O Sr. Presidente: - Interrompo a sessão por uns momentos.

Eram 17 horas e 50 minutos.
O Sr. Presidente saiu da sala, a fim de acompanhar S. Ex.ª o Sr. Presidente do Conselho, a quem toda a assistência continuou aplaudindo com entusiasmo.

O Sr. Presidente: - Está reaberta a sessão.

Eram 17 horas e 53 minutos.

O Sr. Presidente: - Tem a palavra o Sr. Deputado Álvaro Morna.

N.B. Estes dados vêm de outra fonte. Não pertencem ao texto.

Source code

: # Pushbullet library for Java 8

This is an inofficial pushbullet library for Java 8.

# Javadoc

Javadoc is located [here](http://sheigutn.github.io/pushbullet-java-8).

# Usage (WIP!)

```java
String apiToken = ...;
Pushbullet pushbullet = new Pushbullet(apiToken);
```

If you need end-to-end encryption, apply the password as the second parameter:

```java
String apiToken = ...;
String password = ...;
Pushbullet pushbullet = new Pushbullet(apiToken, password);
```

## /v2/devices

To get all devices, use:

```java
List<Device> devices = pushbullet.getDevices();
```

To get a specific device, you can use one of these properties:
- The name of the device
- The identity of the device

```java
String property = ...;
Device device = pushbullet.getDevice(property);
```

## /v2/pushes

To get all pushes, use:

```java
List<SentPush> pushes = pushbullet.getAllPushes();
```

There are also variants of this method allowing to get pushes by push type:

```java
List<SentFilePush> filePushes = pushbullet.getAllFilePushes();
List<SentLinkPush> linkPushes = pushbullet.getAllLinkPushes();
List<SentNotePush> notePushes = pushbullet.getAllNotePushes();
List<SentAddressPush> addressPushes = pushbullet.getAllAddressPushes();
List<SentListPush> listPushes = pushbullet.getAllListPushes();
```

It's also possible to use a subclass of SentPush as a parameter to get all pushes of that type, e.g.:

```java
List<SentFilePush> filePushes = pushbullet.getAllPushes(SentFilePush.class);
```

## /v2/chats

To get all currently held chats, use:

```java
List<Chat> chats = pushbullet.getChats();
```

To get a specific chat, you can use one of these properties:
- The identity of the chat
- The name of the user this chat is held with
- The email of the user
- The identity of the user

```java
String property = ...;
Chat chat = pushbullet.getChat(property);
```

O Sr. Álvaro Morna: - Sr. Presidente: dificilmente poderia levantar a minha voz nesta Assemblea sob emoção mais forte do que aquela que neste momento me domina o espirito.
Há dois dias que a alma nacional vibra dolorosamente ante a agressão inesperada que acabam de praticar em Timor forças da Austrália e holandesas aliadas da Grã-Bretanha na labareda imensa da guerra que hoje avassala o mundo.
Apoiadas.
Os rumores confusos e inquietantes dos primeiros momentos na tarde de anteontem, triste preságio já da gravidade dos acontecimentos desenrolados na mais distante parcela do nosso domínio de além-mar, tiveram plena confirmação na nota oficiosa do Governo que os jornais ontem publicaram.
E à inanidade de razões com que certas emissoras estrangeiras, nas últimas vinte e quatro horas, pretendem justificar o ultraje vibrado em cheio contra a nossa soberania e atitude de neutralidade que honradamente temos mantido, responde agora o Governo com a verdade insofismável dos factos que o Sr. Presidente do Conselho acaba de pôr à Assemblea Nacional - que não respeita apenas à Nação, porque se dirige ao mundo inteiro.
Bem haja o Governo, Sr. Presidente, por tam alto conceito das responsabilidades e dignidade do Poder - dignidade em tudo igual à honradez com que tem sabido conduzir a Nação neste mar revolto de ódios e paixões que avassala o mundo e em que naufragam e se afundam, com tantos povos, as leis morais e princípios basilares de toda a civilização; dignidade em tudo igual à. correcção com que o Governo tem orientado e mantido a rigorosa neutralidade assumida perante a conflagração; dignidade em tudo igual ao civismo deste País - que em perfeita unidade nacional se irmana e abraça e apoia a atitude serena e firme da honrada política nacional.
Apoiados.
Sr. Presidente: muito se tem descido em princípios e conceitos da moral neste tenebroso negrume dos tempos que atravessamos!
Justiça, verdade, moral, respeito, como tudo isto é vão!
Quanto mudaram e se obliteraram as virtudes reguladoras da vida entre os homens, que não podem ser diferentes das virtudes que regulam a vida dos povos!
Por vezes, os que mais as referem e apregoam são quem menos as pratica e mais as esquece, não se olhando aos meios quando se atingem ou se procuram atingir os fins.
Num dos seus discursos, há tempos, nos Comuns, em Londres, dizia assim o Primeiro Ministro da Grã-Bretanha:
«A qualidade, a força de vontade, as vantagens geográficas, os recursos naturais e financeiros, o domínio do mar e, acima de tudo, uma causa capaz de suscitar
os mais belos e espontâneos impulsos do espírito humano em milhões de corações - são esses os factores que a história apresenta como decisivos.
E, se assim não fosse, como poderia a raça dos homens ter-se elevado acima dos antropóides?
Como poderiam eles ter conquistado e extirpado monstros e dragões?
Como teriam criado uma lei moral?
Como teria sido possível marchar através dos séculos para amplas concepções do Bem, da Verdade e da Justiça?».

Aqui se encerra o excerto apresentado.